◆ Data for this task:
--

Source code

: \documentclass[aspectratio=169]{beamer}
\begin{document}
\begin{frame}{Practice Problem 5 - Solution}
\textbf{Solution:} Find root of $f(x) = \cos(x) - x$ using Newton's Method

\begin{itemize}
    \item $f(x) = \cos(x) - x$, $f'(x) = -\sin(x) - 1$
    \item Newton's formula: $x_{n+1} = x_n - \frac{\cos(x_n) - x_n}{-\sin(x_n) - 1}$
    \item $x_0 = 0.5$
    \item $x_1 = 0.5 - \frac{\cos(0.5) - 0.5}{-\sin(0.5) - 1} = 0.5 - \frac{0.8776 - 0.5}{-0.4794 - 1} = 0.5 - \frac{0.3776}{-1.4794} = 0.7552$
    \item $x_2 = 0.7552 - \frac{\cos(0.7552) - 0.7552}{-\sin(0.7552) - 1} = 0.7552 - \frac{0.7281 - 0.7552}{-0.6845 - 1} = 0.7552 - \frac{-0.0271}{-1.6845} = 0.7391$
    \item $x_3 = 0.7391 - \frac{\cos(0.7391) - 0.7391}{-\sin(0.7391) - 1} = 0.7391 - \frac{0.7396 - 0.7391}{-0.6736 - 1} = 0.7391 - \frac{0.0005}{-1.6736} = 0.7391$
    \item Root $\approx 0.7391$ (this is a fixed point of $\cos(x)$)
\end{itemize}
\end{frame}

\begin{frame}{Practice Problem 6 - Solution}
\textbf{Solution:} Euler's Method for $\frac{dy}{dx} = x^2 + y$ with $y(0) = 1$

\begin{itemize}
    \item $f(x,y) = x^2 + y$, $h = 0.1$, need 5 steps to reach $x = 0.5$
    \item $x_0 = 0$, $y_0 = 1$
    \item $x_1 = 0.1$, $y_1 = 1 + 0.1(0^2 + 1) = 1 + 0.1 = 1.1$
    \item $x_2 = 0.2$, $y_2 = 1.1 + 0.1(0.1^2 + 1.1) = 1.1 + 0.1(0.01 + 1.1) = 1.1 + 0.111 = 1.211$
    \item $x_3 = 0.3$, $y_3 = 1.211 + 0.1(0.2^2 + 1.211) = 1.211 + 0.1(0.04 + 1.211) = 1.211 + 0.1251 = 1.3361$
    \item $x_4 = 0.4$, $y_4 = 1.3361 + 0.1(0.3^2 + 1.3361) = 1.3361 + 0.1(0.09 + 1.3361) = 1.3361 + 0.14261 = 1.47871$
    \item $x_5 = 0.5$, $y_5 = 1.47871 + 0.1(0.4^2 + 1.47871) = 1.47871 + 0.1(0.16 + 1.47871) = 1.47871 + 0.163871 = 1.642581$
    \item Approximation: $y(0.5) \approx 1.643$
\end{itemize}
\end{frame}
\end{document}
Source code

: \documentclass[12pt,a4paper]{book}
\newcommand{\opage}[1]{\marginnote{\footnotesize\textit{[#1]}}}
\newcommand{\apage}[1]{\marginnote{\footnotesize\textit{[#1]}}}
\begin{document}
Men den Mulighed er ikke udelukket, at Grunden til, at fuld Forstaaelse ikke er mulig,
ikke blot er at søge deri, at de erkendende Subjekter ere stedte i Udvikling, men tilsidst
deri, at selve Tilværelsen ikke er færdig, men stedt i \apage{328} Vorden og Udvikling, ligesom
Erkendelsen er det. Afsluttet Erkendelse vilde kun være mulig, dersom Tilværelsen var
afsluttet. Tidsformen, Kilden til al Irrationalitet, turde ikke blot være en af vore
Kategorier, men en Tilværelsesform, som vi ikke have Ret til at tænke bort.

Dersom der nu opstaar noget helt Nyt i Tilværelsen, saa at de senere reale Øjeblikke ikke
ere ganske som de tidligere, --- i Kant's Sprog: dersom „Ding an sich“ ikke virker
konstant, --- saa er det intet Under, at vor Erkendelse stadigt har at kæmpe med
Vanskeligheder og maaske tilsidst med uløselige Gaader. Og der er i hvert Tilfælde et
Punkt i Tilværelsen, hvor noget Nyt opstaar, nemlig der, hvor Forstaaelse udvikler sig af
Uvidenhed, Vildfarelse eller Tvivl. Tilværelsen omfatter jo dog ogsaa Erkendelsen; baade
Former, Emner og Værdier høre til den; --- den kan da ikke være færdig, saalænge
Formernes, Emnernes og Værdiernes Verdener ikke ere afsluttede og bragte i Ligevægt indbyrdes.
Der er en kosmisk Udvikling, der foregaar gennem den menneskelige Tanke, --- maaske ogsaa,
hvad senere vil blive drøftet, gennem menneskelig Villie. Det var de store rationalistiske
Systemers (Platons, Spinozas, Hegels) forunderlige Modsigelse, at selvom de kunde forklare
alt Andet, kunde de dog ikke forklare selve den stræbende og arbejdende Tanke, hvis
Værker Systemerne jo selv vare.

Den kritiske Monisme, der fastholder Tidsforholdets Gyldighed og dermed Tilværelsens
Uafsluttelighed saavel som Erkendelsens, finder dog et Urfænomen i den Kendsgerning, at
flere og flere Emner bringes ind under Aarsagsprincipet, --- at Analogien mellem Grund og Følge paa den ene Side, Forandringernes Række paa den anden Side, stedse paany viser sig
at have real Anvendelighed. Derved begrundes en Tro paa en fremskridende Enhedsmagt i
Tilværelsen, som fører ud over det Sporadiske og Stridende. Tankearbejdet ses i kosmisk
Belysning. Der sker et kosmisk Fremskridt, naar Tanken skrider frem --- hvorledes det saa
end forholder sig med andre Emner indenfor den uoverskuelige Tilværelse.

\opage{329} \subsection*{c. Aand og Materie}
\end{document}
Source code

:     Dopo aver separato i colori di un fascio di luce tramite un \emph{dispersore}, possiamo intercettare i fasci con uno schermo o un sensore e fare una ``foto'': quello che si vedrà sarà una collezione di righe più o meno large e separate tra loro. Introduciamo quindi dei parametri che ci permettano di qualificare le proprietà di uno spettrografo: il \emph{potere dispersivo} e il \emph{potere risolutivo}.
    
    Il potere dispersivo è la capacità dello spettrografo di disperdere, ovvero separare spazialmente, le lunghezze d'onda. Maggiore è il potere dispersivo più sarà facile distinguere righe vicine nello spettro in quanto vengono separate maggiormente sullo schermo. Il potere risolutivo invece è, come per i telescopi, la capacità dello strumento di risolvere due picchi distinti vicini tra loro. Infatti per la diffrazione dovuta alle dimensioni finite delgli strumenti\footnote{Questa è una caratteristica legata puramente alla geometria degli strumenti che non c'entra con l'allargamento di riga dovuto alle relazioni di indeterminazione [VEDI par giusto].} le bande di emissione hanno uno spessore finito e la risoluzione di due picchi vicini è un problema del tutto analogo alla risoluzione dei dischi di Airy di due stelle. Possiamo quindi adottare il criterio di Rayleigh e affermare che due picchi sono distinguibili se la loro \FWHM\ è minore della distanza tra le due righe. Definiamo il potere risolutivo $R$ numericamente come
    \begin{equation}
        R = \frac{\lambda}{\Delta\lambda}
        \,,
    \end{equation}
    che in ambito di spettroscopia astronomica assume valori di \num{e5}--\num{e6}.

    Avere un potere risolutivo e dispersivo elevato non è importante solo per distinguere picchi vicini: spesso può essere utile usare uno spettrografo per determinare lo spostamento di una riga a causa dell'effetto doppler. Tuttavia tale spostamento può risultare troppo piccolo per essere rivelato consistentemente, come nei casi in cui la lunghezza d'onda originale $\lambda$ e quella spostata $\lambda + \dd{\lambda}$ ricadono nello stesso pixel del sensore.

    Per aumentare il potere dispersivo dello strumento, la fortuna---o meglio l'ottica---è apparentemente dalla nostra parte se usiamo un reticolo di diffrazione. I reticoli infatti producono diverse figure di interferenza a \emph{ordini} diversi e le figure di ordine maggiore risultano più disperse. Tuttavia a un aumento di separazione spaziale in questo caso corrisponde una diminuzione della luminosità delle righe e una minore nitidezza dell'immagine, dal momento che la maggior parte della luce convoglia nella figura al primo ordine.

--

Would you please write out, exactly and with no other lines, the stretch of the listing above from the line containing "reach $x = 0.5$" through the line containing "Approximation: $y(0.5) \approx 1.643$"?

    \item $f(x,y) = x^2 + y$, $h = 0.1$, need 5 steps to reach $x = 0.5$
    \item $x_0 = 0$, $y_0 = 1$
    \item $x_1 = 0.1$, $y_1 = 1 + 0.1(0^2 + 1) = 1 + 0.1 = 1.1$
    \item $x_2 = 0.2$, $y_2 = 1.1 + 0.1(0.1^2 + 1.1) = 1.1 + 0.1(0.01 + 1.1) = 1.1 + 0.111 = 1.211$
    \item $x_3 = 0.3$, $y_3 = 1.211 + 0.1(0.2^2 + 1.211) = 1.211 + 0.1(0.04 + 1.211) = 1.211 + 0.1251 = 1.3361$
    \item $x_4 = 0.4$, $y_4 = 1.3361 + 0.1(0.3^2 + 1.3361) = 1.3361 + 0.1(0.09 + 1.3361) = 1.3361 + 0.14261 = 1.47871$
    \item $x_5 = 0.5$, $y_5 = 1.47871 + 0.1(0.4^2 + 1.47871) = 1.47871 + 0.1(0.16 + 1.47871) = 1.47871 + 0.163871 = 1.642581$
    \item Approximation: $y(0.5) \approx 1.643$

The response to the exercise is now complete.